The Student Recreation Center at California State University, Northridge has garnered another award for its innovative design, this time from the American Institute of Architects (AIA).
The AIA’s Committee on Architecture for Education has voted to award CSUN’s recreation center its prestigious Education Facility Design Award at its national convention in June. This is the eighth architectural design award the center has received since it opened last year.
“This is really an amazing honor,” said Debra Hammond, executive director of the University Student Union (USU), which oversees the rec center. “The building is not only beautiful, but it has exceeded our expectations—especially because of its positive impact on our campus community.”
Hammond applauded the architectural design firm, LPA, Inc., which designed the facility based on input from CSUN students.
“We continue to be grateful that we chose LPA to work with us on the Student Recreation Center,” she said.
The AIA Committee on Architecture for Education considered specific criteria as its members reviewed nominations for the award: demonstration of excellence in architectural design; enhancement of the facility’s educational program through thoughtful design; integration of the local environment as an integral part of the design and learning experience; integration of function and aesthetics in the design; understanding the social and emotional needs of those using the space and the corresponding physical spaces; a planning/design process that is educational, collaborative and builds the capacity of the school and its community to support its students; and an understanding of the connection between the built and natural environment.
“It’s amazing that the recreation center won this national award,” said the center’s director Jimmy Francis. “Architectural design firm LPA Inc., the project team from CSUN and the USU did an exceptional job balancing function, form and sustainability in the design and construction of the facility.
“I’ve had a chance to visit numerous campus recreation facilities throughout my career,” Francis continued. “CSUN’s Student Recreation Center ranks among the best in regard to interesting design features and green building initiatives.”
The Student Recreation Center was built with the idea of promoting health and wellness among students and the broader CSUN community.
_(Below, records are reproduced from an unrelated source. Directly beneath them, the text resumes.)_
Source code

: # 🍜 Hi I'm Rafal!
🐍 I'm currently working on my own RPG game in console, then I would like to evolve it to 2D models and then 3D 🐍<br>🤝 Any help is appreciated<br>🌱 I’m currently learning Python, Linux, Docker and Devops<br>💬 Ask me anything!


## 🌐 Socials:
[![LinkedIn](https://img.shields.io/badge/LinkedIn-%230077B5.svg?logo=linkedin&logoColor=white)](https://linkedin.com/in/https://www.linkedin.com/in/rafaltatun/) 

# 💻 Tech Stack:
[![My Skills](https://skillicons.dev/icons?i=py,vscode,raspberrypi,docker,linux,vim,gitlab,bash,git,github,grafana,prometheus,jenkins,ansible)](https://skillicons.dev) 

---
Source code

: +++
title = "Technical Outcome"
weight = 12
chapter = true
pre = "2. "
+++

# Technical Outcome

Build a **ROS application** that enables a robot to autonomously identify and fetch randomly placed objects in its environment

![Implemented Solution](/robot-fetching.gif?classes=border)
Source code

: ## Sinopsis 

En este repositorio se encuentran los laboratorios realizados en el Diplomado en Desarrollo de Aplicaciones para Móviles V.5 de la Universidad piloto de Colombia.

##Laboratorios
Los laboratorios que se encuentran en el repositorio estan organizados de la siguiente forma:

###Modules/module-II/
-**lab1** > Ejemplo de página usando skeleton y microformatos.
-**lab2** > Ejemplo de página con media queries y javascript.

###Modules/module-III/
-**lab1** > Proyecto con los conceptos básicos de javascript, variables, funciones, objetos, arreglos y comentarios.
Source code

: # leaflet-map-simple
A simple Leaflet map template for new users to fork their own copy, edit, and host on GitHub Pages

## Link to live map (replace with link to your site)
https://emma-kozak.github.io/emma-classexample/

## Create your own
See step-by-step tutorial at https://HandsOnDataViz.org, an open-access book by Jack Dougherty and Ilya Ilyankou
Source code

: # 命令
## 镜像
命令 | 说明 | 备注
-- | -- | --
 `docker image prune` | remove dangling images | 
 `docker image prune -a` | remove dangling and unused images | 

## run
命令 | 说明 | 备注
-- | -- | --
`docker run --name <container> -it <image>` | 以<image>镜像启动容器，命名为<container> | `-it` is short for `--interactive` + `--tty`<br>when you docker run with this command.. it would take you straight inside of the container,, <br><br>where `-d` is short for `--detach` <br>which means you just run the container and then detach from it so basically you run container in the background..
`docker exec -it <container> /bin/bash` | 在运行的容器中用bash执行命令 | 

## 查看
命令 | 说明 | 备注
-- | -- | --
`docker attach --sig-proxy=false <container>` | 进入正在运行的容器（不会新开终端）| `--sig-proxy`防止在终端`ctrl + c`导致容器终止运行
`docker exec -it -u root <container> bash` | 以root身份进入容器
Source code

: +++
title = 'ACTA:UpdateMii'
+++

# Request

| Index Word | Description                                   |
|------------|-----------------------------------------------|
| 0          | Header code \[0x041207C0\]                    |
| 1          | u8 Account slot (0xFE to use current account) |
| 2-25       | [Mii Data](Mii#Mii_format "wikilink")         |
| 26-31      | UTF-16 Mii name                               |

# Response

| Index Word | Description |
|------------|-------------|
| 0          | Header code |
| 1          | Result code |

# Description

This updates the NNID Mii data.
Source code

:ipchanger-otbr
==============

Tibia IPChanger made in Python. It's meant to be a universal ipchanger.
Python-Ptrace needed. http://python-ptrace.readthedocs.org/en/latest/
Students and university officials also were determined that the facility would be an environmentally friendly building.
The center contains two activity courts for multiple sports, three different fitness zones equipped with a variety of equipment, an indoor jogging track and a rock climbing wall. An outdoor artificial turf field opened earlier this year.
Among its many environmentally friendly features are the two-story center’s incorporation of dozens of rooftop Solatubes so that traditional lighting is not used as frequently as in conventionally built buildings. As the sun moves across the sky, the Solatubes pick up the natural light and diffuse it back into the facility, helping to illuminate the mezzanine level of the center. Additionally, the solar panels convert light from the sun into clean electricity. Inside, 20 ReRev elliptical machines convert kinetic energy from a workout into renewable energy.
CSUN’s Student Recreation Center received a LEED (Leadership in Energy and Environmental Design) Gold status, which is an international rating method that provides standards for environmentally conscious buildings and facilities, in October of last year.